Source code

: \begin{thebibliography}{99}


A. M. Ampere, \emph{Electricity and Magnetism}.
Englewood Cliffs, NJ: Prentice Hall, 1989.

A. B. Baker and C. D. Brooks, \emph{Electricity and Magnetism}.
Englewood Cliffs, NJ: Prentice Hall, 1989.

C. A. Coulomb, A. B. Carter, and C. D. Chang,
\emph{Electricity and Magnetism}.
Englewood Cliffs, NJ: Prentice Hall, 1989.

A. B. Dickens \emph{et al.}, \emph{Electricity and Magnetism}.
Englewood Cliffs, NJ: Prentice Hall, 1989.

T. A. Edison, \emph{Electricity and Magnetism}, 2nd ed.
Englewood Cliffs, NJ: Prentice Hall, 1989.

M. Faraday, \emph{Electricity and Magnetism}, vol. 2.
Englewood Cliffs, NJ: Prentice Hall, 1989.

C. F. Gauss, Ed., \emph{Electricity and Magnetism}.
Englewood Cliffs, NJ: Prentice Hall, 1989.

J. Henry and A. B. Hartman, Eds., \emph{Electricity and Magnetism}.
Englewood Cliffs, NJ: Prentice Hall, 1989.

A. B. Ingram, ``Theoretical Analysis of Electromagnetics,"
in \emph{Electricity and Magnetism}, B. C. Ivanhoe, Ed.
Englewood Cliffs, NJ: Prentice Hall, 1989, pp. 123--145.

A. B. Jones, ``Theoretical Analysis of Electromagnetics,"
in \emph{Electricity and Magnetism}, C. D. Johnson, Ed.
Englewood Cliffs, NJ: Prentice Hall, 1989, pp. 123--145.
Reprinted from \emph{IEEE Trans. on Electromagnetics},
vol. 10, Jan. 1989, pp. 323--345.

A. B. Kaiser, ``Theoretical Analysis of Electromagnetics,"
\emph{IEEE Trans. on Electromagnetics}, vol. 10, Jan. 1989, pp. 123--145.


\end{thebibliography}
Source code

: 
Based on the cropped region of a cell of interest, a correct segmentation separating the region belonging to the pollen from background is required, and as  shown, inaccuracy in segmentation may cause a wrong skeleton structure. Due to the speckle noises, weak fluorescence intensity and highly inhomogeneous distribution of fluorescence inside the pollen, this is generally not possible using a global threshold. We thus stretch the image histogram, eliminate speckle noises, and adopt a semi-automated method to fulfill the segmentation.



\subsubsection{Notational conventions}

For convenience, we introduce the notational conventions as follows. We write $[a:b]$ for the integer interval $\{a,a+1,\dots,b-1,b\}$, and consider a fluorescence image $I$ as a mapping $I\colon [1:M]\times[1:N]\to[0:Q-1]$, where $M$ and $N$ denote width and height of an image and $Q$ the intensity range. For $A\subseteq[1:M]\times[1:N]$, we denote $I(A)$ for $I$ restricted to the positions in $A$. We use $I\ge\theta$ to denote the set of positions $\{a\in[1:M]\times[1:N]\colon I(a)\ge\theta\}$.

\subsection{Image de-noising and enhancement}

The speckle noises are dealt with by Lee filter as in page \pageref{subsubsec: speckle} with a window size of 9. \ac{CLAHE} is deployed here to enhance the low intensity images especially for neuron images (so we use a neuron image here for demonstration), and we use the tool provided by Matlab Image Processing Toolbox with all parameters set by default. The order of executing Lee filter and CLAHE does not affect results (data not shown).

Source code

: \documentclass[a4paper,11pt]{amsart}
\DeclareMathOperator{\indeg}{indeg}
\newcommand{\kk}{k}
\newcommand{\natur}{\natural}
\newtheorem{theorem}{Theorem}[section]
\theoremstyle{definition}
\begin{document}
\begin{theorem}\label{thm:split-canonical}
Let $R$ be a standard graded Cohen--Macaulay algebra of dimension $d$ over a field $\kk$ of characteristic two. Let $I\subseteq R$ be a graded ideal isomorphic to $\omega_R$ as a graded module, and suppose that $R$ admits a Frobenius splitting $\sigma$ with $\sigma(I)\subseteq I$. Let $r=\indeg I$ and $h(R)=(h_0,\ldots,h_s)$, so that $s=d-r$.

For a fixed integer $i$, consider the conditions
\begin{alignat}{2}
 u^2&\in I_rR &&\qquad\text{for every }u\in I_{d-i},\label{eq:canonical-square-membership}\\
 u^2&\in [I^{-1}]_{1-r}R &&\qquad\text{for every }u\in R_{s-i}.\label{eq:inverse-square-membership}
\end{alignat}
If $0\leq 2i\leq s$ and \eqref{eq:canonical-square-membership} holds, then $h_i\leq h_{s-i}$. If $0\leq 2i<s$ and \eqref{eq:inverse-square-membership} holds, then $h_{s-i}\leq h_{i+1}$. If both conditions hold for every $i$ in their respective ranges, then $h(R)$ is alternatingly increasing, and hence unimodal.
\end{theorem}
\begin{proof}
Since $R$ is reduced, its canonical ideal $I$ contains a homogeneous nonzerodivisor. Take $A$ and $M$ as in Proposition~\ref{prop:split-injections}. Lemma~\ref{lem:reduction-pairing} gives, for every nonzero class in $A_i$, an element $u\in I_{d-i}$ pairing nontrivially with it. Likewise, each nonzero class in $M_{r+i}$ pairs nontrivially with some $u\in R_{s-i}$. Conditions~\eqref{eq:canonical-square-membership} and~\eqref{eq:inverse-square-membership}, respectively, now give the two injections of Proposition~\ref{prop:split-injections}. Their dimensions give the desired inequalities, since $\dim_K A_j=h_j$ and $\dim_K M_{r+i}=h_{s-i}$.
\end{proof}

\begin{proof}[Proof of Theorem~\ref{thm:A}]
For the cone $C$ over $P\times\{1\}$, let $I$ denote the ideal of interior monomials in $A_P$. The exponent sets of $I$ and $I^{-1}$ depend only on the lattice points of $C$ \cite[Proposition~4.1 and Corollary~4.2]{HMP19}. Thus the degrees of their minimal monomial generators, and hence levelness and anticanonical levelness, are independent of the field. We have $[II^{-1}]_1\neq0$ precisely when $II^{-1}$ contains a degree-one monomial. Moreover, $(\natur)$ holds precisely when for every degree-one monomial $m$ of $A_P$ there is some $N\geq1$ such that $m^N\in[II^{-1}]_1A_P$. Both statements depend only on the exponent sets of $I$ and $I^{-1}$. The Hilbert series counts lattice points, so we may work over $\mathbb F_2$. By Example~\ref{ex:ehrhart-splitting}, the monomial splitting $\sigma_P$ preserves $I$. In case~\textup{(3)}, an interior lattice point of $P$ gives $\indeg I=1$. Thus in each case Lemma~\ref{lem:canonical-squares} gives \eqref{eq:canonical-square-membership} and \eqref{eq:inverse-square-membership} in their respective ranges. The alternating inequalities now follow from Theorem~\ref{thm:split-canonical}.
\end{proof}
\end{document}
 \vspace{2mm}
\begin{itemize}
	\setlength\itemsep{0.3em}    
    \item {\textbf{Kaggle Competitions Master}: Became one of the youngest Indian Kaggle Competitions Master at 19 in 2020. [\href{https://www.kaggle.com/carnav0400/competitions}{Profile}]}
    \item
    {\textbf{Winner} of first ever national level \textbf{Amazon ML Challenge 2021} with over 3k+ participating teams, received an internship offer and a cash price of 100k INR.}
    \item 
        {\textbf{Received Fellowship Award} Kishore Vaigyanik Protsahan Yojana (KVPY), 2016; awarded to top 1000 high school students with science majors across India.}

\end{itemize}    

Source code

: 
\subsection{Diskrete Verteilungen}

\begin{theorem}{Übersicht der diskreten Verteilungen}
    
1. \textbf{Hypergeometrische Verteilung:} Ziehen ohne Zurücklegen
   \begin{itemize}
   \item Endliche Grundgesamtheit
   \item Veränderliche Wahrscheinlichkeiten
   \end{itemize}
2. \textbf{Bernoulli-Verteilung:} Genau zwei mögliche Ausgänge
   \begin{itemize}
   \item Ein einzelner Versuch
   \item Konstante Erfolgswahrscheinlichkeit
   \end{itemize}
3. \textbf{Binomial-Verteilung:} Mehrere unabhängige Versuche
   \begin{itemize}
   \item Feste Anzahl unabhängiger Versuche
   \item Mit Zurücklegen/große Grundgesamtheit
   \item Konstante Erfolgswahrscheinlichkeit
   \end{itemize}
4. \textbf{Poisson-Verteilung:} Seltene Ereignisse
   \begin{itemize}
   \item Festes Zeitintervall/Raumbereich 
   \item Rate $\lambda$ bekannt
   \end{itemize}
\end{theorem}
...
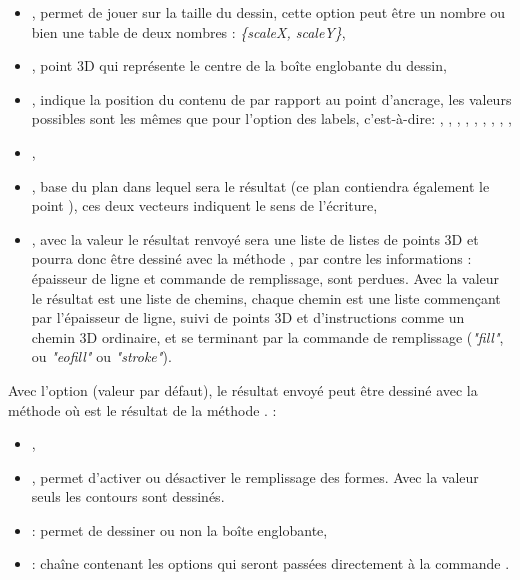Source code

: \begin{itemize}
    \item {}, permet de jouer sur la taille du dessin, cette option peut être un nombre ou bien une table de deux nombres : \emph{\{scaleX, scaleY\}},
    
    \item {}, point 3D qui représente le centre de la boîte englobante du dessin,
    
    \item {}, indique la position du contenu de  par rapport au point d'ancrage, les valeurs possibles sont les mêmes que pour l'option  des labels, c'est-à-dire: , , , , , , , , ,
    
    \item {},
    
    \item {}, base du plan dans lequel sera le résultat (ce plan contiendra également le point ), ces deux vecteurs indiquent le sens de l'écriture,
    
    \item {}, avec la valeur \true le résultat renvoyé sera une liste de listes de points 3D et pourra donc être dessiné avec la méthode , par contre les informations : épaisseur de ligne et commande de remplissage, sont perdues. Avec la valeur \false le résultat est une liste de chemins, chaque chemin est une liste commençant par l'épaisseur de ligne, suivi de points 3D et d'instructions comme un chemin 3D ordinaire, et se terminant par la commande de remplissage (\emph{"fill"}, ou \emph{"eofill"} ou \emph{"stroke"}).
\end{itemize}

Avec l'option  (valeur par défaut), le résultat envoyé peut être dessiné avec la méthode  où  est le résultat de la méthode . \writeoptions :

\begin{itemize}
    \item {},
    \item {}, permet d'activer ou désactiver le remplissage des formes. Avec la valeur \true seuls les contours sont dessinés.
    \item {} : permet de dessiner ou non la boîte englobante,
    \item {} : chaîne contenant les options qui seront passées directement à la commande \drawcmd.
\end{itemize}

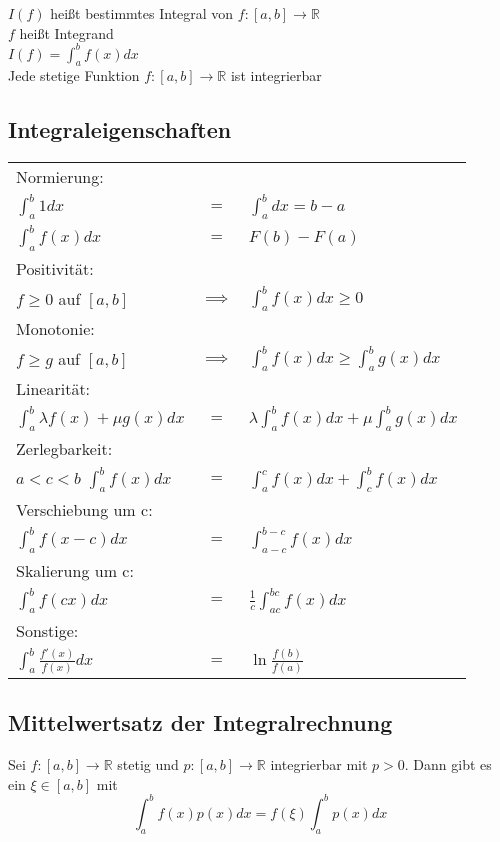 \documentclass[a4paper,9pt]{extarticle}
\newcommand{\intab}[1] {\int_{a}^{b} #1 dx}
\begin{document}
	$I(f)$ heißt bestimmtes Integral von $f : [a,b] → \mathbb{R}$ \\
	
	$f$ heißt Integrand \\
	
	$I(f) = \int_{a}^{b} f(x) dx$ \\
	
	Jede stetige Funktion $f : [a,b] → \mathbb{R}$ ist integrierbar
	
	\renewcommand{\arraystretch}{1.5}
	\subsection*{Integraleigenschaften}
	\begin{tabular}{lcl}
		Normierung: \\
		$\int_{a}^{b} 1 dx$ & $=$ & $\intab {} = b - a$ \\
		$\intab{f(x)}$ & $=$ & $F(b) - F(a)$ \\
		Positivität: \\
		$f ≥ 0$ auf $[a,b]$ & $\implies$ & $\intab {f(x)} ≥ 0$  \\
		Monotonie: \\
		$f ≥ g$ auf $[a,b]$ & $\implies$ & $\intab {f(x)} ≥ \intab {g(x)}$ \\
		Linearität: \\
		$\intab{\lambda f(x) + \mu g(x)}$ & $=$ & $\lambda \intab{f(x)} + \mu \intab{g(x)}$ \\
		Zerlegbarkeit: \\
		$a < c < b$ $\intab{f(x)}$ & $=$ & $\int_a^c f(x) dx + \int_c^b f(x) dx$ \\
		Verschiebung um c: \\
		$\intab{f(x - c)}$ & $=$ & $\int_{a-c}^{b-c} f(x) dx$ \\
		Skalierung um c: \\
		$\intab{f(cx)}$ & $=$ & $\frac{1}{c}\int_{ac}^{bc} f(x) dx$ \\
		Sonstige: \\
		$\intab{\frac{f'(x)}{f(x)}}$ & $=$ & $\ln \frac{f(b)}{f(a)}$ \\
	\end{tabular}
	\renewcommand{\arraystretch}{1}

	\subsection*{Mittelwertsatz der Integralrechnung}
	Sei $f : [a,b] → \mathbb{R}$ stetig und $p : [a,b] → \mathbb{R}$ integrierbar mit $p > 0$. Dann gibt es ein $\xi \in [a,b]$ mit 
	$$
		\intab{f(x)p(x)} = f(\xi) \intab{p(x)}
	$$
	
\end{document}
==
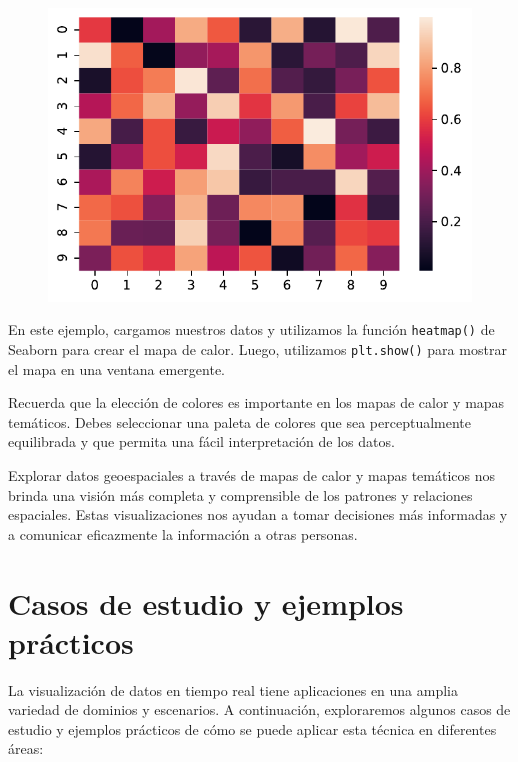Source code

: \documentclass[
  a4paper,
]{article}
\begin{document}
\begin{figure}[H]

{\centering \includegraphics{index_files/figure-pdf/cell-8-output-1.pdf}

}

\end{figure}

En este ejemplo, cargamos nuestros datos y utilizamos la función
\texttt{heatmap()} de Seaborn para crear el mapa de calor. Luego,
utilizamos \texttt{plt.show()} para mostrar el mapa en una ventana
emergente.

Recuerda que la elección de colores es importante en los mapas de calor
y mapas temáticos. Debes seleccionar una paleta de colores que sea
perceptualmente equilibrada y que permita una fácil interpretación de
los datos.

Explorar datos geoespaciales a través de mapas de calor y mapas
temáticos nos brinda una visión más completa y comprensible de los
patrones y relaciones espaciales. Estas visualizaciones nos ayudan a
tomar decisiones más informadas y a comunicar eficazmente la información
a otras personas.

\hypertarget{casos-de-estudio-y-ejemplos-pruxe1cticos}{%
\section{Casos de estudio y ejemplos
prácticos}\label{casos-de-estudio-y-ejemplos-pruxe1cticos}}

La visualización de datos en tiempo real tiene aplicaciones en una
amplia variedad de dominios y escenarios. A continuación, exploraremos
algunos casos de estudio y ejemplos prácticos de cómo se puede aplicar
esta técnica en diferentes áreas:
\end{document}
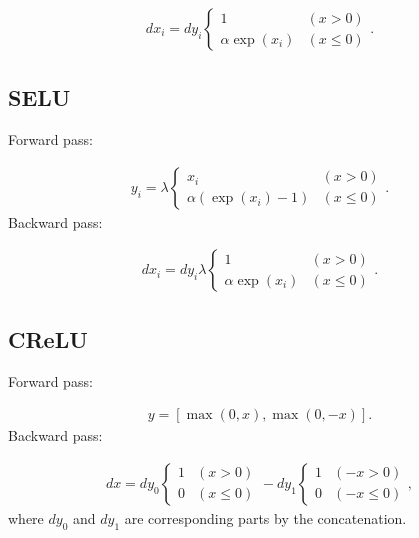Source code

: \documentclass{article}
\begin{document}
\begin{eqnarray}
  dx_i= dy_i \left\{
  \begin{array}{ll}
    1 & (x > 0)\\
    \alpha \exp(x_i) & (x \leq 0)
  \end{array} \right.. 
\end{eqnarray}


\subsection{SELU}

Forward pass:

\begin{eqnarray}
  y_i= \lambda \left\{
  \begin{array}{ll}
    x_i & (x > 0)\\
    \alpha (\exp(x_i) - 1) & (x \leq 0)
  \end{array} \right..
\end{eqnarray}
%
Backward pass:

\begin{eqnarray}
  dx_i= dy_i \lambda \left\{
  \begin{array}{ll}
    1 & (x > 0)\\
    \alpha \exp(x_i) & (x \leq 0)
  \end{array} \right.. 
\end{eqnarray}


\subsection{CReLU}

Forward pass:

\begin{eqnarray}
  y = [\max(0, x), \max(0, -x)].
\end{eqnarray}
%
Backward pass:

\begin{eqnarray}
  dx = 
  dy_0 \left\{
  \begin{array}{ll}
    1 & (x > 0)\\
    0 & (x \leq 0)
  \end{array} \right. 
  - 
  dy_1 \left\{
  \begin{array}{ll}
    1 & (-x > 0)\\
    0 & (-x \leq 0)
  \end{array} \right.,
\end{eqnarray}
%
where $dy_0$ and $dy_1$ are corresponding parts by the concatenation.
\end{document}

Task to carry out |
Within the records, the lines containing the string "datos" are to be counted and their number given without comment.

Worked solution |
4